Problem requirements |
Range to output from the entries below: the line containing "assumes: OSS-Produkt-verbessern8" through the line containing "[PARTREF::OSS-Produkt-verbessern4].". Set it down exactly, ends included, nothing else.
━━━ Exercise input ━━━
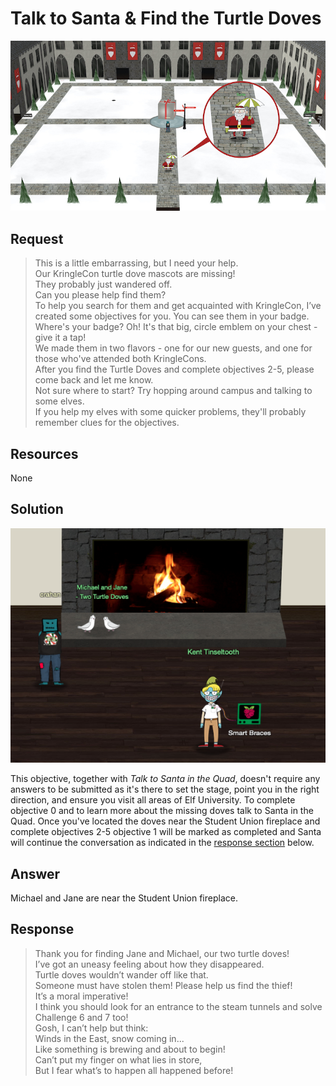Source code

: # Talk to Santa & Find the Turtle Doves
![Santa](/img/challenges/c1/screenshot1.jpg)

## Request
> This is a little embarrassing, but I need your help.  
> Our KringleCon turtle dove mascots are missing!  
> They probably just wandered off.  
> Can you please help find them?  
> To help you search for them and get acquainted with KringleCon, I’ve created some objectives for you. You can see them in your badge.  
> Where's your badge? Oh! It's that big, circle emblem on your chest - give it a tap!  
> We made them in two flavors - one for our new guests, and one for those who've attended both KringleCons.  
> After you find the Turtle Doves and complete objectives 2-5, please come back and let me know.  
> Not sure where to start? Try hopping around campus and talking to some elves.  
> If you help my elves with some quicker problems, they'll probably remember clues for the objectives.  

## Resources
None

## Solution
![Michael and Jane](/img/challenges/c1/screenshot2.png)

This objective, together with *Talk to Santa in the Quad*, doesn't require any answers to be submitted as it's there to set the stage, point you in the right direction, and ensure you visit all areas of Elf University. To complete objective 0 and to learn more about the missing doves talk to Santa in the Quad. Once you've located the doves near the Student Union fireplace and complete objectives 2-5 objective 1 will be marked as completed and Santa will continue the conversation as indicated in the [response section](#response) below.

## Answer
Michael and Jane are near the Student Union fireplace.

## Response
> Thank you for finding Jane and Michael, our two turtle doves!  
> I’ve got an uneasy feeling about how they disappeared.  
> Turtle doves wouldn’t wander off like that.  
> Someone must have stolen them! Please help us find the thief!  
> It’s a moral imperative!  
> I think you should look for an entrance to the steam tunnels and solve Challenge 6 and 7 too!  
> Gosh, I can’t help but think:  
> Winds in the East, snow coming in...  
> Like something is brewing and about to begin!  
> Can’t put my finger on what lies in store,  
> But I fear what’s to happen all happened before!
━━━
━━━ Exercise input ━━━
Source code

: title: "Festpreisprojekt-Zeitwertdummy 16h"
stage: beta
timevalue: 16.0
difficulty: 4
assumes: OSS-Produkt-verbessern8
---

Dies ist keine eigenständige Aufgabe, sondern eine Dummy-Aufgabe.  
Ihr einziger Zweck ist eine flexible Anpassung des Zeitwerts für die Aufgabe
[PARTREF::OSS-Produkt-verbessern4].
━━━
Output below |
assumes: OSS-Produkt-verbessern8
---

Dies ist keine eigenständige Aufgabe, sondern eine Dummy-Aufgabe.  
Ihr einziger Zweck ist eine flexible Anpassung des Zeitwerts für die Aufgabe
[PARTREF::OSS-Produkt-verbessern4].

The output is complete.